Study Objectives: A large proportion of individuals affected by sleep disorders are untreated and susceptible to accidents, injuries, long-term sequelae (e.g., risk of cardiovascular disease, cancer, psychiatric disorders), and increased mortality risk. Few studies have examined the scope and magnitude of sleep disorder diagnoses in the United States (US) or factors influencing them. Veterans are particularly vulnerable to factors that elicit or exacerbate sleep disorders. Methods: This serial cross-sectional study characterized secular trends in diagnosed sleep disorders among veterans seeking care in US Veterans Health Administration facilities over an eleven-year span (FY2000-2010, n = 9,786,778). Electronic medical records from the national Veterans Administration Informatics and Computing Infrastructure database were accessed. Cases were defined using diagnostic codes specified by the American Academy of Sleep Medicine. Age-adjusted annual prevalence was summarized by sex, race, combat exposure, body mass index, and comorbid diagnoses (cardiovascular disease, cancer, mental disorders). Results: Sleep apnea (47%) and insomnia (26%) were the most common diagnoses among patients with any sleep disorder.
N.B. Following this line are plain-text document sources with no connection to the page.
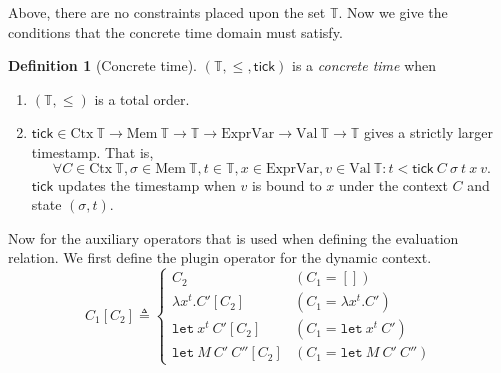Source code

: \documentclass{article}
\theoremstyle{definition}
\newtheorem{definition}{Definition}[section]
\newcommand*{\ExprVar}{\text{ExprVar}}
\newcommand*{\Time}{\mathbb{T}}
\newcommand*{\Ctx}[1]{\text{Ctx}\:{#1}}
\newcommand*{\Value}[1]{\text{Val}\:{#1}}
\newcommand*{\Mem}[1]{\text{Mem}\:{#1}}
\newcommand*{\tick}{\mathsf{tick}}
\begin{document}
Above, there are no constraints placed upon the set $\Time$.
Now we give the conditions that the concrete time domain must satisfy.

\begin{definition}[Concrete time]
  $(\Time, \le, \tick)$ is a \emph{concrete time} when
  \begin{enumerate}
    \item $(\Time, \le)$ is a total order.
    \item $\tick\in\Ctx{\Time}\rightarrow\Mem{\Time}\rightarrow\Time\rightarrow\ExprVar\rightarrow\Value{\Time}\rightarrow\Time$ gives a strictly larger timestamp. That is,
          \[\forall C\in\Ctx{\Time}, \sigma\in\Mem{\Time},t\in\Time,x\in\ExprVar,v\in\Value{\Time}: t < \tick\:C\:\sigma\:t\:x\:v.\]
          $\tick$ updates the timestamp when $v$ is bound to $x$ under the context $C$ and state $(\sigma, t)$.
  \end{enumerate}
\end{definition}

Now for the auxiliary operators that is used when defining the evaluation relation.
We first define the plugin operator for the dynamic context.
\[
  C_{1}[C_{2}]\triangleq
  \begin{cases}
    C_{2}                           & (C_{1}=[])                       \\
    \lambda x^{t}.C'[C_{2}]         & (C_{1}=\lambda x^{t}.C')         \\
    \mathtt{let}\:x^{t}\:C'[C_{2}]  & (C_{1}=\mathtt{let}\:x^{t}\:C')  \\
    \mathtt{let}\:M\:C'\:C''[C_{2}] & (C_{1}=\mathtt{let}\:M\:C'\:C'')
  \end{cases}
\]
\end{document}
There was a six-fold relative increase in total sleep disorder prevalence over the study period. Posttraumatic stress disorder, which tripled over the same time period, was associated with the highest prevalence of sleep disorders (16%) among the comorbid conditions evaluated. Conclusions: The results indicate a growing need for integration of sleep disorder management with patient care and health care planning among US veterans.
- Insomnia, military, posttraumatic stress disorder, sleep apnea, veteran
ASJC Scopus subject areas
- Clinical Neurology
- Physiology (medical)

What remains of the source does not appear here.